Data supplied |
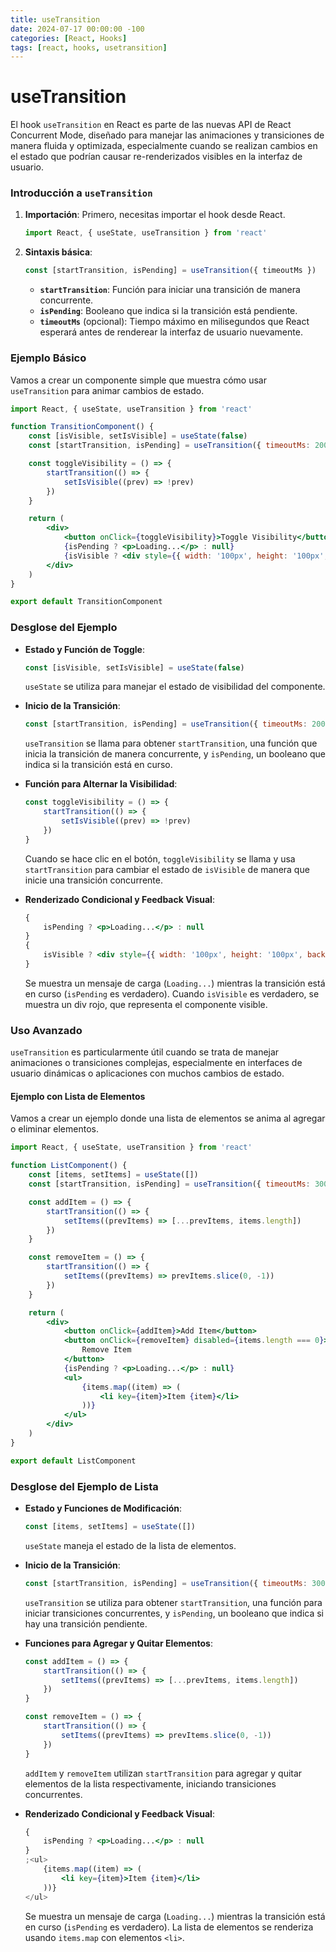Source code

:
 ```yaml
---
title: useTransition
date: 2024-07-17 00:00:00 -100
categories: [React, Hooks]
tags: [react, hooks, usetransition]
---
```


# useTransition

El hook `useTransition` en React es parte de las nuevas API de React Concurrent Mode, diseñado para manejar las animaciones y transiciones de manera fluida y optimizada, especialmente cuando se realizan cambios en el estado que podrían causar re-renderizados visibles en la interfaz de usuario.

### Introducción a `useTransition`

1. **Importación**: Primero, necesitas importar el hook desde React.

    ```jsx
    import React, { useState, useTransition } from 'react'
    ```

2. **Sintaxis básica**:
    ```jsx
    const [startTransition, isPending] = useTransition({ timeoutMs })
    ```
    - **`startTransition`**: Función para iniciar una transición de manera concurrente.
    - **`isPending`**: Booleano que indica si la transición está pendiente.
    - **`timeoutMs`** (opcional): Tiempo máximo en milisegundos que React esperará antes de renderear la interfaz de usuario nuevamente.

### Ejemplo Básico

Vamos a crear un componente simple que muestra cómo usar `useTransition` para animar cambios de estado.

```jsx
import React, { useState, useTransition } from 'react'

function TransitionComponent() {
    const [isVisible, setIsVisible] = useState(false)
    const [startTransition, isPending] = useTransition({ timeoutMs: 200 })

    const toggleVisibility = () => {
        startTransition(() => {
            setIsVisible((prev) => !prev)
        })
    }

    return (
        <div>
            <button onClick={toggleVisibility}>Toggle Visibility</button>
            {isPending ? <p>Loading...</p> : null}
            {isVisible ? <div style={{ width: '100px', height: '100px', background: 'red' }} /> : null}
        </div>
    )
}

export default TransitionComponent
```

### Desglose del Ejemplo

-   **Estado y Función de Toggle**:

    ```jsx
    const [isVisible, setIsVisible] = useState(false)
    ```

    `useState` se utiliza para manejar el estado de visibilidad del componente.

-   **Inicio de la Transición**:

    ```jsx
    const [startTransition, isPending] = useTransition({ timeoutMs: 200 })
    ```

    `useTransition` se llama para obtener `startTransition`, una función que inicia la transición de manera concurrente, y `isPending`, un booleano que indica si la transición está en curso.

-   **Función para Alternar la Visibilidad**:

    ```jsx
    const toggleVisibility = () => {
        startTransition(() => {
            setIsVisible((prev) => !prev)
        })
    }
    ```

    Cuando se hace clic en el botón, `toggleVisibility` se llama y usa `startTransition` para cambiar el estado de `isVisible` de manera que inicie una transición concurrente.

-   **Renderizado Condicional y Feedback Visual**:
    ```jsx
    {
        isPending ? <p>Loading...</p> : null
    }
    {
        isVisible ? <div style={{ width: '100px', height: '100px', background: 'red' }} /> : null
    }
    ```
    Se muestra un mensaje de carga (`Loading...`) mientras la transición está en curso (`isPending` es verdadero). Cuando `isVisible` es verdadero, se muestra un div rojo, que representa el componente visible.

### Uso Avanzado

`useTransition` es particularmente útil cuando se trata de manejar animaciones o transiciones complejas, especialmente en interfaces de usuario dinámicas o aplicaciones con muchos cambios de estado.

#### Ejemplo con Lista de Elementos

Vamos a crear un ejemplo donde una lista de elementos se anima al agregar o eliminar elementos.

```jsx
import React, { useState, useTransition } from 'react'

function ListComponent() {
    const [items, setItems] = useState([])
    const [startTransition, isPending] = useTransition({ timeoutMs: 300 })

    const addItem = () => {
        startTransition(() => {
            setItems((prevItems) => [...prevItems, items.length])
        })
    }

    const removeItem = () => {
        startTransition(() => {
            setItems((prevItems) => prevItems.slice(0, -1))
        })
    }

    return (
        <div>
            <button onClick={addItem}>Add Item</button>
            <button onClick={removeItem} disabled={items.length === 0}>
                Remove Item
            </button>
            {isPending ? <p>Loading...</p> : null}
            <ul>
                {items.map((item) => (
                    <li key={item}>Item {item}</li>
                ))}
            </ul>
        </div>
    )
}

export default ListComponent
```

### Desglose del Ejemplo de Lista

-   **Estado y Funciones de Modificación**:

    ```jsx
    const [items, setItems] = useState([])
    ```

    `useState` maneja el estado de la lista de elementos.

-   **Inicio de la Transición**:

    ```jsx
    const [startTransition, isPending] = useTransition({ timeoutMs: 300 })
    ```

    `useTransition` se utiliza para obtener `startTransition`, una función para iniciar transiciones concurrentes, y `isPending`, un booleano que indica si hay una transición pendiente.

-   **Funciones para Agregar y Quitar Elementos**:

    ```jsx
    const addItem = () => {
        startTransition(() => {
            setItems((prevItems) => [...prevItems, items.length])
        })
    }

    const removeItem = () => {
        startTransition(() => {
            setItems((prevItems) => prevItems.slice(0, -1))
        })
    }
    ```

    `addItem` y `removeItem` utilizan `startTransition` para agregar y quitar elementos de la lista respectivamente, iniciando transiciones concurrentes.

-   **Renderizado Condicional y Feedback Visual**:
    ```jsx
    {
        isPending ? <p>Loading...</p> : null
    }
    ;<ul>
        {items.map((item) => (
            <li key={item}>Item {item}</li>
        ))}
    </ul>
    ```
    Se muestra un mensaje de carga (`Loading...`) mientras la transición está en curso (`isPending` es verdadero). La lista de elementos se renderiza usando `items.map` con elementos `<li>`.
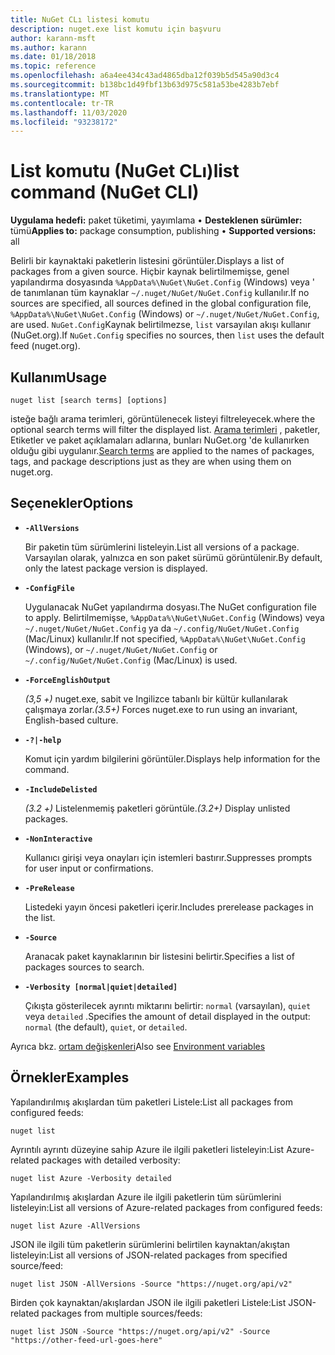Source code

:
 ```yaml
---
title: NuGet CLı listesi komutu
description: nuget.exe list komutu için başvuru
author: karann-msft
ms.author: karann
ms.date: 01/18/2018
ms.topic: reference
ms.openlocfilehash: a6a4ee434c43ad4865dba12f039b5d545a90d3c4
ms.sourcegitcommit: b138bc1d49fbf13b63d975c581a53be4283b7ebf
ms.translationtype: MT
ms.contentlocale: tr-TR
ms.lasthandoff: 11/03/2020
ms.locfileid: "93238172"
---
```

# <a name="list-command-nuget-cli"></a><span data-ttu-id="afa73-103">List komutu (NuGet CLı)</span><span class="sxs-lookup"><span data-stu-id="afa73-103">list command (NuGet CLI)</span></span>

<span data-ttu-id="afa73-104">**Uygulama hedefi:** paket tüketimi, yayımlama &bullet; **Desteklenen sürümler:** tümü</span><span class="sxs-lookup"><span data-stu-id="afa73-104">**Applies to:** package consumption, publishing &bullet; **Supported versions:** all</span></span>

<span data-ttu-id="afa73-105">Belirli bir kaynaktaki paketlerin listesini görüntüler.</span><span class="sxs-lookup"><span data-stu-id="afa73-105">Displays a list of packages from a given source.</span></span> <span data-ttu-id="afa73-106">Hiçbir kaynak belirtilmemişse, genel yapılandırma dosyasında `%AppData%\NuGet\NuGet.Config` (Windows) veya ' de tanımlanan tüm kaynaklar `~/.nuget/NuGet/NuGet.Config` kullanılır.</span><span class="sxs-lookup"><span data-stu-id="afa73-106">If no sources are specified, all sources defined in the global configuration file, `%AppData%\NuGet\NuGet.Config` (Windows) or `~/.nuget/NuGet/NuGet.Config`, are used.</span></span> <span data-ttu-id="afa73-107">`NuGet.Config`Kaynak belirtilmezse, `list` varsayılan akışı kullanır (NuGet.org).</span><span class="sxs-lookup"><span data-stu-id="afa73-107">If `NuGet.Config` specifies no sources, then `list` uses the default feed (nuget.org).</span></span>

## <a name="usage"></a><span data-ttu-id="afa73-108">Kullanım</span><span class="sxs-lookup"><span data-stu-id="afa73-108">Usage</span></span>

```cli
nuget list [search terms] [options]
```

<span data-ttu-id="afa73-109">isteğe bağlı arama terimleri, görüntülenecek listeyi filtreleyecek.</span><span class="sxs-lookup"><span data-stu-id="afa73-109">where the optional search terms will filter the displayed list.</span></span> <span data-ttu-id="afa73-110">[Arama terimleri](../../consume-packages/finding-and-choosing-packages.md#search-syntax) , paketler, Etiketler ve paket açıklamaları adlarına, bunları NuGet.org 'de kullanırken olduğu gibi uygulanır.</span><span class="sxs-lookup"><span data-stu-id="afa73-110">[Search terms](../../consume-packages/finding-and-choosing-packages.md#search-syntax) are applied to the names of packages, tags, and package descriptions just as they are when using them on nuget.org.</span></span> 

## <a name="options"></a><span data-ttu-id="afa73-111">Seçenekler</span><span class="sxs-lookup"><span data-stu-id="afa73-111">Options</span></span>

- **`-AllVersions`**

  <span data-ttu-id="afa73-112">Bir paketin tüm sürümlerini listeleyin.</span><span class="sxs-lookup"><span data-stu-id="afa73-112">List all versions of a package.</span></span> <span data-ttu-id="afa73-113">Varsayılan olarak, yalnızca en son paket sürümü görüntülenir.</span><span class="sxs-lookup"><span data-stu-id="afa73-113">By default, only the latest package version is displayed.</span></span>

- **`-ConfigFile`**

  <span data-ttu-id="afa73-114">Uygulanacak NuGet yapılandırma dosyası.</span><span class="sxs-lookup"><span data-stu-id="afa73-114">The NuGet configuration file to apply.</span></span> <span data-ttu-id="afa73-115">Belirtilmemişse, `%AppData%\NuGet\NuGet.Config` (Windows) veya `~/.nuget/NuGet/NuGet.Config` ya da `~/.config/NuGet/NuGet.Config` (Mac/Linux) kullanılır.</span><span class="sxs-lookup"><span data-stu-id="afa73-115">If not specified, `%AppData%\NuGet\NuGet.Config` (Windows), or `~/.nuget/NuGet/NuGet.Config` or `~/.config/NuGet/NuGet.Config` (Mac/Linux) is used.</span></span>

- **`-ForceEnglishOutput`**

  <span data-ttu-id="afa73-116">*(3,5 +)* nuget.exe, sabit ve Ingilizce tabanlı bir kültür kullanılarak çalışmaya zorlar.</span><span class="sxs-lookup"><span data-stu-id="afa73-116">*(3.5+)* Forces nuget.exe to run using an invariant, English-based culture.</span></span>

- **`-?|-help`**

  <span data-ttu-id="afa73-117">Komut için yardım bilgilerini görüntüler.</span><span class="sxs-lookup"><span data-stu-id="afa73-117">Displays help information for the command.</span></span>

- **`-IncludeDelisted`**

  <span data-ttu-id="afa73-118">*(3.2 +)* Listelenmemiş paketleri görüntüle.</span><span class="sxs-lookup"><span data-stu-id="afa73-118">*(3.2+)* Display unlisted packages.</span></span>

- **`-NonInteractive`**

  <span data-ttu-id="afa73-119">Kullanıcı girişi veya onayları için istemleri bastırır.</span><span class="sxs-lookup"><span data-stu-id="afa73-119">Suppresses prompts for user input or confirmations.</span></span>

- **`-PreRelease`**

  <span data-ttu-id="afa73-120">Listedeki yayın öncesi paketleri içerir.</span><span class="sxs-lookup"><span data-stu-id="afa73-120">Includes prerelease packages in the list.</span></span>

- **`-Source`**

  <span data-ttu-id="afa73-121">Aranacak paket kaynaklarının bir listesini belirtir.</span><span class="sxs-lookup"><span data-stu-id="afa73-121">Specifies a list of packages sources to search.</span></span>

- **`-Verbosity [normal|quiet|detailed]`**

  <span data-ttu-id="afa73-122">Çıkışta gösterilecek ayrıntı miktarını belirtir: `normal` (varsayılan), `quiet` veya `detailed` .</span><span class="sxs-lookup"><span data-stu-id="afa73-122">Specifies the amount of detail displayed in the output: `normal` (the default), `quiet`, or `detailed`.</span></span>

<span data-ttu-id="afa73-123">Ayrıca bkz. [ortam değişkenleri](cli-ref-environment-variables.md)</span><span class="sxs-lookup"><span data-stu-id="afa73-123">Also see [Environment variables](cli-ref-environment-variables.md)</span></span>

## <a name="examples"></a><span data-ttu-id="afa73-124">Örnekler</span><span class="sxs-lookup"><span data-stu-id="afa73-124">Examples</span></span>

<span data-ttu-id="afa73-125">Yapılandırılmış akışlardan tüm paketleri Listele:</span><span class="sxs-lookup"><span data-stu-id="afa73-125">List all packages from configured feeds:</span></span>
```
nuget list
```
<span data-ttu-id="afa73-126">Ayrıntılı ayrıntı düzeyine sahip Azure ile ilgili paketleri listeleyin:</span><span class="sxs-lookup"><span data-stu-id="afa73-126">List Azure-related packages with detailed verbosity:</span></span>
```
nuget list Azure -Verbosity detailed
```
<span data-ttu-id="afa73-127">Yapılandırılmış akışlardan Azure ile ilgili paketlerin tüm sürümlerini listeleyin:</span><span class="sxs-lookup"><span data-stu-id="afa73-127">List all versions of Azure-related packages from configured feeds:</span></span>
```
nuget list Azure -AllVersions
```
<span data-ttu-id="afa73-128">JSON ile ilgili tüm paketlerin sürümlerini belirtilen kaynaktan/akıştan listeleyin:</span><span class="sxs-lookup"><span data-stu-id="afa73-128">List all versions of JSON-related packages from specified source/feed:</span></span>
```
nuget list JSON -AllVersions -Source "https://nuget.org/api/v2"
```
<span data-ttu-id="afa73-129">Birden çok kaynaktan/akışlardan JSON ile ilgili paketleri Listele:</span><span class="sxs-lookup"><span data-stu-id="afa73-129">List JSON-related packages from multiple sources/feeds:</span></span>
```
nuget list JSON -Source "https://nuget.org/api/v2" -Source "https://other-feed-url-goes-here"
```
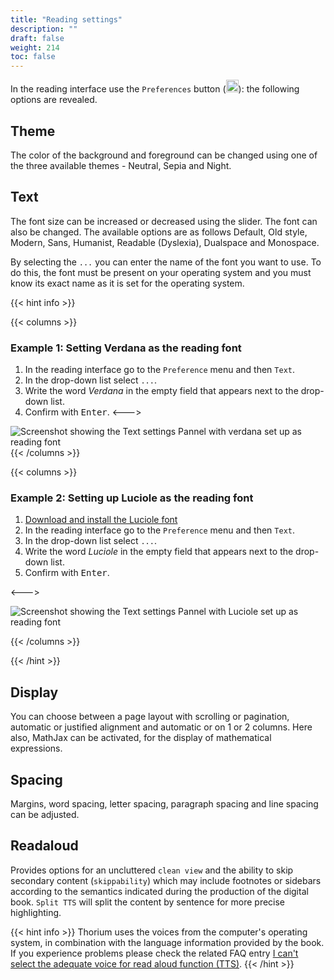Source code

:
 ```yaml
---
title: "Reading settings"
description: ""
draft: false
weight: 214
toc: false
---
```


In the reading interface use the `Preferences` button (<img class="icons" src="/images/icons/font-size.svg" alt="" width="20px">): the following options are revealed.

## Theme

The color of the background and foreground can be changed using one of the three
available themes - Neutral, Sepia and Night.

## Text

The font size can be increased or decreased using the slider.
The font can also be changed. The available options are as follows
 Default, Old style, Modern, Sans, Humanist, Readable (Dyslexia),
 Dualspace and Monospace.

By selecting the `...` you can enter the name of the font you want to use.
To do this, the font must be present on your 
operating system and you must know its exact name as it is set for 
the operating system.

{{< hint info >}}

{{< columns >}}

### Example 1: Setting Verdana as the reading font

1. In the reading interface go to the `Preference` menu and then `Text`.
2. In the drop-down list select `...`.
3. Write the word *Verdana* in the empty field that appears next to the drop-down list.
4. Confirm with <kbd>Enter</kbd>.
<--->
<img class="icons" src="/images/local-fr/thorium-verdana.png" alt="Screenshot showing the Text settings Pannel with verdana set up as reading font">
{{< /columns >}}

{{< columns >}}

### Example 2: Setting up Luciole as the reading font

1. [Download and install the Luciole font](https://www.luciole-vision.com/Fichiers/Luciole-Regular.ttf)
2. In the reading interface go to the `Preference` menu and then `Text`.
3. In the drop-down list select `...`.
4. Write the word *Luciole* in the empty field that appears next to the drop-down list.
5. Confirm with <kbd>Enter</kbd>.

<--->

<img class="icons" src="/images/local-fr/thorium-luciole.png" alt="Screenshot showing the Text settings Pannel with Luciole set up as reading font"/>

{{< /columns >}}

{{< /hint >}}

## Display

You can choose between a page layout with scrolling or pagination,
automatic or justified alignment and automatic or
on 1 or 2 columns. Here also, MathJax can be activated, for the display of
mathematical expressions.

## Spacing

Margins, word spacing, letter spacing, paragraph spacing and line spacing
can be adjusted.

## Readaloud

Provides options for an uncluttered `clean view` and the ability to skip
secondary content (`skippability`) which may include 
footnotes or sidebars according to the semantics 
indicated during the production of the digital book.
`Split TTS` will split the content by sentence for more precise highlighting.

{{< hint info >}}
Thorium uses the voices from the computer's operating system, in combination with the language information provided by the book. If you experience problems please check the related FAQ entry [I can't select the adequate voice for read aloud function (TTS)](../400_ressources/430_faq#TTSvoices).
{{< /hint >}}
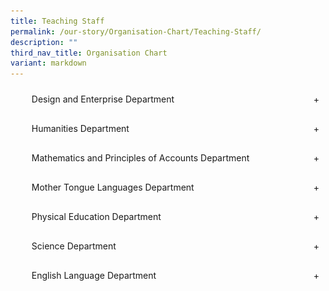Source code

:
 ```yaml
---
title: Teaching Staff
permalink: /our-story/Organisation-Chart/Teaching-Staff/
description: ""
third_nav_title: Organisation Chart
variant: markdown
---
```

<ul class="jekyllcodex_accordion">
  <li>
    <input type="checkbox" id="accordion1">
    <label for="accordion1">Design and Enterprise Department</label>
    <div>
      <p>
        <img src="/images/Our%20Story/Organisation%20Chart/01DNT2025.png">
        <img src="/images/Our%20Story/Organisation%20Chart/02DNT2025.png">
        <img src="/images/Our%20Story/Organisation%20Chart/03dnt2025.png">
      </p>
    </div>
  </li>
  <li>
    <input type="checkbox" id="accordion2">
    <label for="accordion2">Humanities Department</label>
    <div>
      <p>
        <img src="/images/Our%20Story/Organisation%20Chart/01humanities2025.png">
        <img src="/images/Our%20Story/Organisation%20Chart/02humanities2025.png">
      </p>
    </div>
  </li>
  <li>
    <input type="checkbox" id="accordion3">
    <label for="accordion3">Mathematics and Principles of Accounts Department</label>
    <div>
      <p>
        <img src="/images/Our%20Story/Organisation%20Chart/01mathspoa2025.png">
        <img src="/images/Our%20Story/Organisation%20Chart/02mathspoa2025.png">
        <img src="/images/Our%20Story/Organisation%20Chart/03mathpoa2025.png">
      </p>
    </div>
  </li>
  <li>
    <input type="checkbox" id="accordion4">
    <label for="accordion4">Mother Tongue Languages Department</label>
    <div>
      <p>
        <img src="/images/Our%20Story/Organisation%20Chart/01mtl2025.png">
        <img src="/images/Our%20Story/Organisation%20Chart/02mtl2025.png">
        <img src="/images/Our%20Story/Organisation%20Chart/03mtl2025.png">
      </p>
    </div>
  </li>
  <li>
    <input type="checkbox" id="accordion5">
    <label for="accordion5">Physical Education Department</label>
    <div>
      <p>
        <img src="/images/Our%20Story/Organisation%20Chart/01pe2025.png">
      </p>
    </div>
  </li>
  <li>
    <input type="checkbox" id="accordion6">
    <label for="accordion6">Science Department</label>
    <div>
      <p>
        <img src="/images/Our%20Story/Organisation%20Chart/01science2025.png">
        <img src="/images/Our%20Story/Organisation%20Chart/02science2025.png">
        <img src="/images/Our%20Story/Organisation%20Chart/03science2025.png">
      </p>
    </div>
  </li>
  <li>
    <input type="checkbox" id="accordion7">
    <label for="accordion7">English Language Department</label>
    <div>
      <p>
        <img src="/images/Our%20Story/Organisation%20Chart/Teaching%20Staff/English%20Language%20Department/English_R17.png">
      </p>
    </div>
  </li>
</ul>

<style>
  .jekyllcodex_accordion li {
    margin-bottom: 10px;
  }

  .jekyllcodex_accordion input[type="checkbox"] {
    display: none;
  }

  .jekyllcodex_accordion label {
    display: flex;
    justify-content: space-between;
    align-items: center;
    padding: 10px;
    cursor: pointer;
  }

  .jekyllcodex_accordion label::after {
    content: '+';
    transition: transform 0.3s ease;
  }

  .jekyllcodex_accordion input[type="checkbox"]:checked + label::after {
    transform: rotate(45deg);
  }
  .jekyllcodex_accordion div {
    max-height: 0;
    overflow: hidden;
    transition: max-height 0.3s ease-out, opacity 0.3s ease-out;
    opacity: 0;
  }

  .jekyllcodex_accordion input[type="checkbox"]:checked + label + div {
    max-height: 1000px;
    opacity: 1;
    transition: max-height 0.3s ease-in, opacity 0.3s ease-in;
  }

  .jekyllcodex_accordion img {
    max-width: 100%;
    height: auto;
  }

  .jekyllcodex_accordion li {
   list-style: none;
  }
</style>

To do | Throughout the data above, report every line that contains the string "empty".

Answer to this problem |
3. Write the word *Verdana* in the empty field that appears next to the drop-down list.
4. Write the word *Luciole* in the empty field that appears next to the drop-down list.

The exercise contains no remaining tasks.